Whilst not the latest and highest performance SSD from Intel, it’s certainly still very quick compared to the hard disk, and it made more sense than buying a more expensive newer model that would be restricted by the SATA 2 bus on my laptop.
The performance increase is impressive, my sequential reads went from 40,300 KB/s to 132,673 KB/s, showing dramatically faster boot performance and snappy application load times. And the seek times jumped massively from 151.4/per second to at least 10,524/per second.
Infact, the SSD is so fast, it can be difficult to get stats of it’s true seek performance. With the seeks completing in only a few microseconds, the bonnie++ tests often finished a bit early and the results would vary, it’s possible the seeks might be even larger than 10k+ per second.
The next major question for me, was what would the performance be if running disk encryption ontop of the SSD. Due to the private nature of my data, I fully encrypt my laptop using dm-crypt/Linux disk encryption with AES 256bit, so that if the machine is ever stolen, the data is unreadable.
Of course, this security imposes an overhead – data needs to be decrypted before it can be read, adding additional overheads, particularly with CPU performance. It’s also worth noting, that the Linux disk encryption implementation is single threaded, meaning that the maximum encryption/decryption performance is limited by the maximum performance of a single core of your processor.
After installing the OS using an encrypted disk, there was a noticeable performance drop. In particular, the sequential reads dropped from 132,673 KB/s to a much less exciting 69,805 KB/s. Whilst still significantly faster than the conventional hard drive’s 40,300 KB/s, it’s a big drop from the true capability of the SSD.

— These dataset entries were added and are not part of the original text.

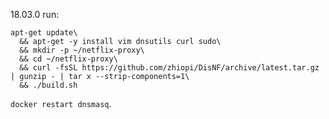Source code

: 18.03.0
run:
```
apt-get update\
  && apt-get -y install vim dnsutils curl sudo\
  && mkdir -p ~/netflix-proxy\
  && cd ~/netflix-proxy\
  && curl -fsSL https://github.com/zhiopi/DisNF/archive/latest.tar.gz | gunzip - | tar x --strip-components=1\
  && ./build.sh
```

`docker restart dnsmasq`. 
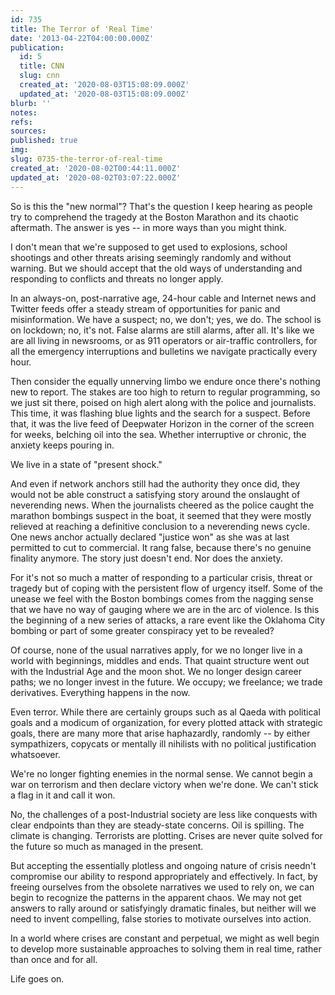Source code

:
 ```yaml
---
id: 735
title: The Terror of 'Real Time'
date: '2013-04-22T04:00:00.000Z'
publication:
  id: 5
  title: CNN
  slug: cnn
  created_at: '2020-08-03T15:08:09.000Z'
  updated_at: '2020-08-03T15:08:09.000Z'
blurb: ''
notes: 
refs: 
sources: 
published: true
img: 
slug: 0735-the-terror-of-real-time
created_at: '2020-08-02T00:44:11.000Z'
updated_at: '2020-08-02T03:07:22.000Z'
---
```

So is this the "new normal"? That's the question I keep hearing as people try to comprehend the tragedy at the Boston Marathon and its chaotic aftermath. The answer is yes -- in more ways than you might think.

I don't mean that we're supposed to get used to explosions, school shootings and other threats arising seemingly randomly and without warning. But we should accept that the old ways of understanding and responding to conflicts and threats no longer apply.

In an always-on, post-narrative age, 24-hour cable and Internet news and Twitter feeds offer a steady stream of opportunities for panic and misinformation. We have a suspect; no, we don't; yes, we do. The school is on lockdown; no, it's not. False alarms are still alarms, after all. It's like we are all living in newsrooms, or as 911 operators or air-traffic controllers, for all the emergency interruptions and bulletins we navigate practically every hour.

Then consider the equally unnerving limbo we endure once there's nothing new to report. The stakes are too high to return to regular programming, so we just sit there, poised on high alert along with the police and journalists. This time, it was flashing blue lights and the search for a suspect. Before that, it was the live feed of Deepwater Horizon in the corner of the screen for weeks, belching oil into the sea. Whether interruptive or chronic, the anxiety keeps pouring in.

We live in a state of "present shock."

And even if network anchors still had the authority they once did, they would not be able construct a satisfying story around the onslaught of neverending news. When the journalists cheered as the police caught the marathon bombings suspect in the boat, it seemed that they were mostly relieved at reaching a definitive conclusion to a neverending news cycle. One news anchor actually declared "justice won" as she was at last permitted to cut to commercial. It rang false, because there's no genuine finality anymore. The story just doesn't end. Nor does the anxiety.

For it's not so much a matter of responding to a particular crisis, threat or tragedy but of coping with the persistent flow of urgency itself. Some of the unease we feel with the Boston bombings comes from the nagging sense that we have no way of gauging where we are in the arc of violence. Is this the beginning of a new series of attacks, a rare event like the Oklahoma City bombing or part of some greater conspiracy yet to be revealed?

Of course, none of the usual narratives apply, for we no longer live in a world with beginnings, middles and ends. That quaint structure went out with the Industrial Age and the moon shot. We no longer design career paths; we no longer invest in the future. We occupy; we freelance; we trade derivatives. Everything happens in the now.

Even terror. While there are certainly groups such as al Qaeda with political goals and a modicum of organization, for every plotted attack with strategic goals, there are many more that arise haphazardly, randomly -- by either sympathizers, copycats or mentally ill nihilists with no political justification whatsoever.

We're no longer fighting enemies in the normal sense. We cannot begin a war on terrorism and then declare victory when we're done. We can't stick a flag in it and call it won.

No, the challenges of a post-Industrial society are less like conquests with clear endpoints than they are steady-state concerns. Oil is spilling. The climate is changing. Terrorists are plotting. Crises are never quite solved for the future so much as managed in the present.

But accepting the essentially plotless and ongoing nature of crisis needn't compromise our ability to respond appropriately and effectively. In fact, by freeing ourselves from the obsolete narratives we used to rely on, we can begin to recognize the patterns in the apparent chaos. We may not get answers to rally around or satisfyingly dramatic finales, but neither will we need to invent compelling, false stories to motivate ourselves into action.

In a world where crises are constant and perpetual, we might as well begin to develop more sustainable approaches to solving them in real time, rather than once and for all.

Life goes on.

Fortunately the write performance was impacted far less, I suspect because the OS and the CPU core doing the encryption was able to keep up with the slower performance of writing to the SSD, in comparison to the reads. Based on the stats I obtained, it looks like my laptop tops out around 70,000 KB/s, so any additional performance of the SSD above that is wasted.
From a usability point-of-view, even with encryption, the boot time performance is impressive, the laptop starts in about half the time of what it did previously, along with massive improvements in the start time of applications.
The improvements are particularly noticeable when loading a number of applications concurrently – with a conventional hard drive, the need to load data across different physical parts of the disk platters causes a lot of delays when multitasking application loads. On the SSD, I can click a number of applications and have them *all* load within a second or two.
Overall I’m pleased with the upgrade, even with the reduced performance from encryption, the SSD still offers some major performance upgrades and was well worth doing.
The only outstanding downside now is the issue of fitting all my data that I actually want to regularly access on my laptop onto the small size of the SSD…. I’m currently looking into filesystems that provide offline access or caching of networked filesystems from my servers, so that I can have regularly accessed files stored locally, but the full selection just a network transfer away.